Molecular Psychiatry Randomized Controlled Trial

Accelerated Deep TMS Protocols Show High Remission Rates in Depression

A randomized trial finds that 10-day accelerated deep TMS protocols achieve 42% to 50% remission rates, exceeding pharmacotherapy alone.

Accelerated Deep TMS Protocols Show High Remission Rates in Depression
For Doctors in a Hurry
  • Researchers investigated if accelerated intermittent theta burst stimulation provides comparable efficacy to standard 18-Hz accelerated deep transcranial magnetic stimulation for depression.
  • This randomized controlled trial enrolled 73 patients with major depressive disorder to receive accelerated stimulation protocols or pharmacotherapy alone.
  • The iTBS-dTMS group achieved an 85.7% response rate, significantly exceeding the 42.1% response rate observed in the medication-only group (p < 0.001).
  • The study concludes that accelerated iTBS-dTMS demonstrates comparable clinical efficacy to 18-Hz protocols while inducing distinct neurophysiological changes in brain connectivity.
  • These findings support using accelerated iTBS-dTMS as an efficient, evidence-based treatment option to improve patient adherence and clinical outcomes.

Efficiency and Efficacy in Accelerated Neuromodulation

Major depressive disorder remains a leading cause of global disability, with a substantial percentage of patients failing to achieve remission through standard pharmacotherapy alone [1, 2]. While repetitive transcranial magnetic stimulation has established itself as a safe and effective non-invasive intervention, traditional multi-week treatment schedules often pose significant logistical challenges for both clinics and patients [3, 4]. To address these barriers, researchers have developed accelerated protocols that deliver multiple sessions per day, aiming to compress the therapeutic window and expedite clinical response [5]. However, the comparative efficacy and neurophysiological impact of different stimulation patterns within these condensed frameworks require further clarification to optimize clinical workflows.
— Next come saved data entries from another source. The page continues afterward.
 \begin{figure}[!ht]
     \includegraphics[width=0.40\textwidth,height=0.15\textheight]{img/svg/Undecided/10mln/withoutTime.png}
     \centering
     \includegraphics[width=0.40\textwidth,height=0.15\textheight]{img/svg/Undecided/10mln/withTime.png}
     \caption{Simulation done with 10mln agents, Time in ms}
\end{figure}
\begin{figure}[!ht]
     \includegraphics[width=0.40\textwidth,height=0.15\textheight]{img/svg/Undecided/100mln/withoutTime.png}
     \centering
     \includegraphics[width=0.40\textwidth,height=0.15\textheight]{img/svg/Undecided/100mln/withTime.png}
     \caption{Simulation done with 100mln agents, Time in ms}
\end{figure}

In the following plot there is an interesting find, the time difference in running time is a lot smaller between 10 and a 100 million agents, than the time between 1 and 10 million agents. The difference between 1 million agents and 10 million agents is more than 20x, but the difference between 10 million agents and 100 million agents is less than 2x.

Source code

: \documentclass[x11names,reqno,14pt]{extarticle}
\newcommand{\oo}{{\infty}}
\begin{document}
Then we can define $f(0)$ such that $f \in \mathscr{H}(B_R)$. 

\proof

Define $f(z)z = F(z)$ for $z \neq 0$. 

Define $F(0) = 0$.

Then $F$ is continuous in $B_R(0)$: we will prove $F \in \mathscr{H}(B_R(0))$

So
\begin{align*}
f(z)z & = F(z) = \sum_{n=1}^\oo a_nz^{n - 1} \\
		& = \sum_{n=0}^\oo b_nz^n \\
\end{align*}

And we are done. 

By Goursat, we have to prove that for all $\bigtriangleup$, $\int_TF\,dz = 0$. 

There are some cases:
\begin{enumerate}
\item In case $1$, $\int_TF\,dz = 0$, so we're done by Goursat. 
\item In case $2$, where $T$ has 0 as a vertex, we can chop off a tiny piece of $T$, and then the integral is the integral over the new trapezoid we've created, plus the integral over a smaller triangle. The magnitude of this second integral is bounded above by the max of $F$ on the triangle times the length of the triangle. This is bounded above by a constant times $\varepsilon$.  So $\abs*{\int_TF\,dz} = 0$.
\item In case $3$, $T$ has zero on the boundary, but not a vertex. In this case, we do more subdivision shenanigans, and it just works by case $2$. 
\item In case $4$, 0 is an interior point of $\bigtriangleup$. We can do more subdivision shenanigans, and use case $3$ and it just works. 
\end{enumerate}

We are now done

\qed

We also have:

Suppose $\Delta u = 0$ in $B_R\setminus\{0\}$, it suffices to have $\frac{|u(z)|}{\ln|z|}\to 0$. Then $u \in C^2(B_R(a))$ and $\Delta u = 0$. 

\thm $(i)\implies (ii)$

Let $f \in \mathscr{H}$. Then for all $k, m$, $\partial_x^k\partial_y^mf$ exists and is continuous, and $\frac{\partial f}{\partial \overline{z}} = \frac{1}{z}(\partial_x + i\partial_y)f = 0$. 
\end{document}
A recent randomized controlled trial now provides data on how these accelerated protocols compare to each other and to conventional medication, offering insights that could help physicians select the most efficient neuromodulation strategies for treatment-resistant patients.

Comparing Accelerated Stimulation Protocols to Pharmacotherapy

The researchers conducted a randomized controlled trial involving 73 participants diagnosed with major depressive disorder to evaluate the efficacy of condensed treatment schedules. Participants were assigned to one of three intervention arms. The first group received 18-Hz repetitive transcranial magnetic stimulation delivered via an accelerated deep transcranial magnetic stimulation protocol (rTMS-dTMS). The second group received intermittent theta burst stimulation, a newer pattern of magnetic pulses designed to mimic the brain's natural rhythms, also delivered via accelerated deep transcranial magnetic stimulation (iTBS-dTMS). The third group served as a control, receiving pharmacotherapy alone. For both active neuromodulation arms, the protocols were administered twice daily over a 10-day period, specifically targeting the left lateral prefrontal cortex, including the dorsolateral region. This anatomical focus is a standard site for modulating the neural circuits associated with executive function and emotional regulation in depressive states. Clinical outcomes were measured using the Hamilton Depression Rating Scale (HAMD), a standard clinician-administered tool used to quantify the severity of depressive symptoms. In the iTBS-dTMS group, HAMD scores decreased from 22.5 ± 3.7 at baseline to 8.2 ± 4.1 after treatment (t = 15.900, p < 0.001). Similarly, the rTMS-dTMS group showed a significant reduction in symptom severity, with HAMD scores dropping from 21.3 ± 2.9 at baseline to 8.0 ± 3.8 following the 10-day protocol (t = 17.232, p < 0.001). While the pharmacotherapy-only group also demonstrated clinical improvement, the magnitude of change was less pronounced, as their HAMD scores decreased from 24.7 ± 6.8 at baseline to 14.0 ± 5.0 at the study's conclusion (t = 6.363, p < 0.001). For practicing psychiatrists, these data indicate that both accelerated deep transcranial magnetic stimulation protocols achieved a more substantial reduction in depressive symptoms within a two-week window compared to standard medication management.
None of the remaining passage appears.